[Material for this task — start]

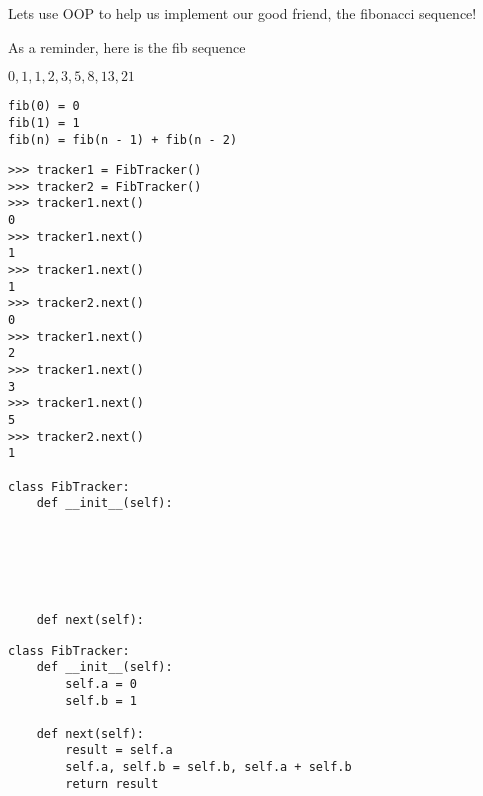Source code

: \begin{blocksection}
\question Lets use OOP to help us implement our good friend, the fibonacci sequence!

As a reminder, here is the fib sequence

$0, 1, 1, 2, 3, 5, 8, 13, 21$


\begin{lstlisting}
fib(0) = 0
fib(1) = 1
fib(n) = fib(n - 1) + fib(n - 2)
\end{lstlisting}


\vspace{2\baselineskip}
\begin{nonsol}
\begin{lstlisting}
>>> tracker1 = FibTracker()
>>> tracker2 = FibTracker()
>>> tracker1.next()
0
>>> tracker1.next()
1
>>> tracker1.next()
1
>>> tracker2.next()
0
>>> tracker1.next()
2
>>> tracker1.next()
3
>>> tracker1.next()
5
>>> tracker2.next()
1

class FibTracker:
    def __init__(self):






    def next(self):
\end{lstlisting}
\end{nonsol}

\begin{solution}[0.3in]
\begin{lstlisting}
class FibTracker:
    def __init__(self):
        self.a = 0
        self.b = 1

    def next(self):
        result = self.a
        self.a, self.b = self.b, self.a + self.b
        return result
\end{lstlisting}
\end{solution}

\end{blocksection}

[Material for this task — finish]

What needs to be done: Would you write out each entry word for word and omit the images?

Exercise result:
Source code

: \begin{blocksection}
\question Lets use OOP to help us implement our good friend, the fibonacci sequence!

As a reminder, here is the fib sequence

$0, 1, 1, 2, 3, 5, 8, 13, 21$


\begin{lstlisting}
fib(0) = 0
fib(1) = 1
fib(n) = fib(n - 1) + fib(n - 2)
\end{lstlisting}


\vspace{2\baselineskip}
\begin{nonsol}
\begin{lstlisting}
>>> tracker1 = FibTracker()
>>> tracker2 = FibTracker()
>>> tracker1.next()
0
>>> tracker1.next()
1
>>> tracker1.next()
1
>>> tracker2.next()
0
>>> tracker1.next()
2
>>> tracker1.next()
3
>>> tracker1.next()
5
>>> tracker2.next()
1

class FibTracker:
    def __init__(self):






    def next(self):
\end{lstlisting}
\end{nonsol}

\begin{solution}[0.3in]
\begin{lstlisting}
class FibTracker:
    def __init__(self):
        self.a = 0
        self.b = 1

    def next(self):
        result = self.a
        self.a, self.b = self.b, self.a + self.b
        return result
\end{lstlisting}
\end{solution}

\end{blocksection}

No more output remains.